The ISE Tower is a high-rise building located at 55, Jinnah Avenue of the Blue Area business district of Islamabad. The building was originally designed to serve as a stock exchange building. However, following the merger of the Islamabad Stock Exchange in 2016, the tower has been repurposed as an office building.

==History==
Constructed at a cost of Rs 2.5 billion, the ISE management independently generated the necessary capital for the project, which was completed in under four years. It was inaugurated in 2009 by then-Prime Minister of Pakistan, Yusuf Raza Gilani.

==Building==
The building features three basements, each spanning 50,000 square feet, designated for employee parking. Despite the expectation of hundreds of daily visitors upon full occupancy, the planners did not allocate sufficient space for visitor parking. The main features of the 22-storey building include a bronze bull statue and the largest electronic screen in Pakistan, measuring 15 feet high and 10 feet wide.

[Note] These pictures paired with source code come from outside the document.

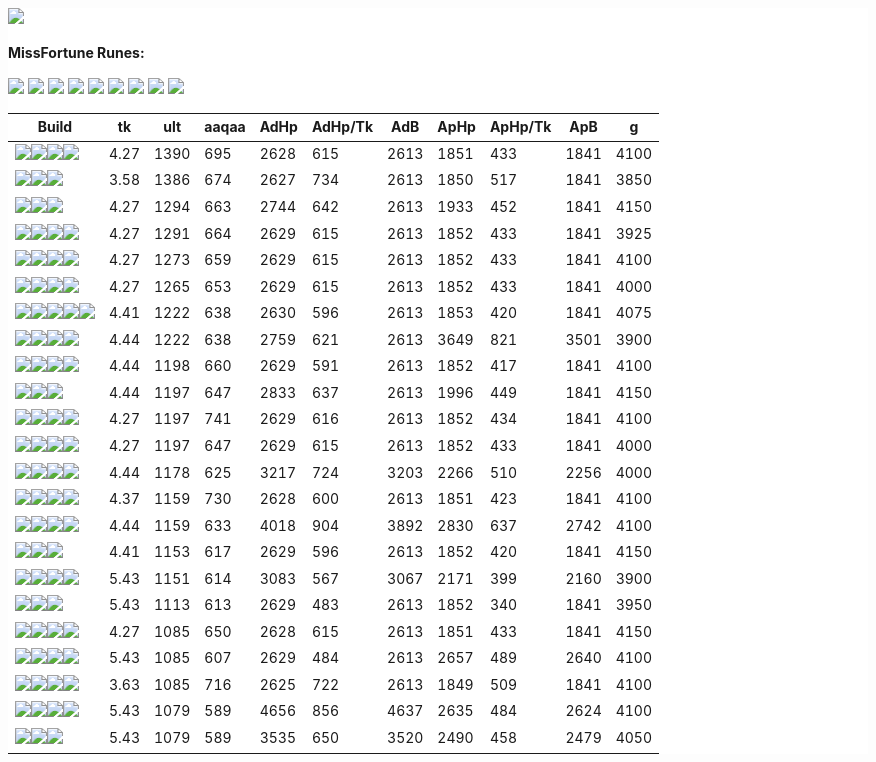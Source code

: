 



![](/StatMods/StatModsArmorIcon.png)



**MissFortune Runes:**


![](/Styles/Precision/PressTheAttack/PressTheAttack.png)
![](/Styles/Precision/Overheal.png)
![](/Styles/Precision/LegendBloodline/LegendBloodline.png)
![](/Styles/Precision/CutDown/CutDown.png)
![](/Styles/Sorcery/AbsoluteFocus/AbsoluteFocus.png)
![](/Styles/Sorcery/GatheringStorm/GatheringStorm.png)
![](/StatMods/StatModsAttackSpeedIcon.png)
![](/StatMods/StatModsAdaptiveForceIcon.png)
![](/StatMods/StatModsArmorIcon.png)





 Build |tk|ult|aaqaa|AdHp|AdHp/Tk|AdB|ApHp|ApHp/Tk|ApB|g
-|-|-|-|-|-|-|-|-|-|-
![](/item/6676.png)![](/item/1001.png)![](/item/1055.png)![](/item/1036.png)|4.27|1390|695|2628|615|2613|1851|433|1841|4100
![](/item/6691.png)![](/item/1001.png)![](/item/1055.png)|3.58|1386|674|2627|734|2613|1850|517|1841|3850
![](/item/3074.png)![](/item/1001.png)![](/item/1055.png)|4.27|1294|663|2744|642|2613|1933|452|1841|4150
![](/item/3179.png)![](/item/1001.png)![](/item/1055.png)![](/item/1037.png)|4.27|1291|664|2629|615|2613|1852|433|1841|3925
![](/item/6696.png)![](/item/1001.png)![](/item/1055.png)![](/item/1036.png)|4.27|1273|659|2629|615|2613|1852|433|1841|4100
![](/item/3004.png)![](/item/1001.png)![](/item/1055.png)![](/item/1036.png)|4.27|1265|653|2629|615|2613|1852|433|1841|4000
![](/item/3006.png)![](/item/1055.png)![](/item/1038.png)![](/item/1037.png)![](/item/1036.png)|4.41|1222|638|2630|596|2613|1853|420|1841|4075
![](/item/3156.png)![](/item/1001.png)![](/item/1055.png)![](/item/1036.png)|4.44|1222|638|2759|621|2613|3649|821|3501|3900
![](/item/3033.png)![](/item/1001.png)![](/item/1055.png)![](/item/1036.png)|4.44|1198|660|2629|591|2613|1852|417|1841|4100
![](/item/3072.png)![](/item/1001.png)![](/item/1055.png)|4.44|1197|647|2833|637|2613|1996|449|1841|4150
![](/item/3095.png)![](/item/1001.png)![](/item/1055.png)![](/item/1036.png)|4.27|1197|741|2629|616|2613|1852|434|1841|4100
![](/item/3508.png)![](/item/1001.png)![](/item/1055.png)![](/item/1036.png)|4.27|1197|647|2629|615|2613|1852|433|1841|4000
![](/item/3814.png)![](/item/1001.png)![](/item/1055.png)![](/item/1036.png)|4.44|1178|625|3217|724|3203|2266|510|2256|4000
![](/item/3087.png)![](/item/1001.png)![](/item/1055.png)![](/item/1036.png)|4.37|1159|730|2628|600|2613|1851|423|1841|4100
![](/item/6673.png)![](/item/1001.png)![](/item/1055.png)![](/item/1036.png)|4.44|1159|633|4018|904|3892|2830|637|2742|4100
![](/item/6695.png)![](/item/1055.png)![](/item/3006.png)|4.41|1153|617|2629|596|2613|1852|420|1841|4150
![](/item/6609.png)![](/item/1001.png)![](/item/1055.png)![](/item/1036.png)|5.43|1151|614|3083|567|3067|2171|399|2160|3900
![](/item/6694.png)![](/item/1001.png)![](/item/1055.png)|5.43|1113|613|2629|483|2613|1852|340|1841|3950
![](/item/3094.png)![](/item/1055.png)![](/item/1036.png)![](/item/1036.png)|4.27|1085|650|2628|615|2613|1851|433|1841|4150
![](/item/3139.png)![](/item/1001.png)![](/item/1055.png)![](/item/1036.png)|5.43|1085|607|2629|484|2613|2657|489|2640|4100
![](/item/6672.png)![](/item/1001.png)![](/item/1055.png)![](/item/1036.png)|3.63|1085|716|2625|722|2613|1849|509|1841|4100
![](/item/3026.png)![](/item/1001.png)![](/item/1055.png)![](/item/1036.png)|5.43|1079|589|4656|856|4637|2635|484|2624|4100
![](/item/3161.png)![](/item/1001.png)![](/item/1055.png)|5.43|1079|589|3535|650|3520|2490|458|2479|4050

Unlike other stock markets, the ISE Tower does not include a trading hall, as stock market trading is no longer centralized. To meet the high demand for telephone lines and internet connections, the PTCL has established a hub of 5,000 lines. The entire building is connected via optic fiber, with no copper wire internet connections, resulting in an additional cost of Rs 250 million. The state-of-the-art firefighting system installed in the building cost up to Rs300 million.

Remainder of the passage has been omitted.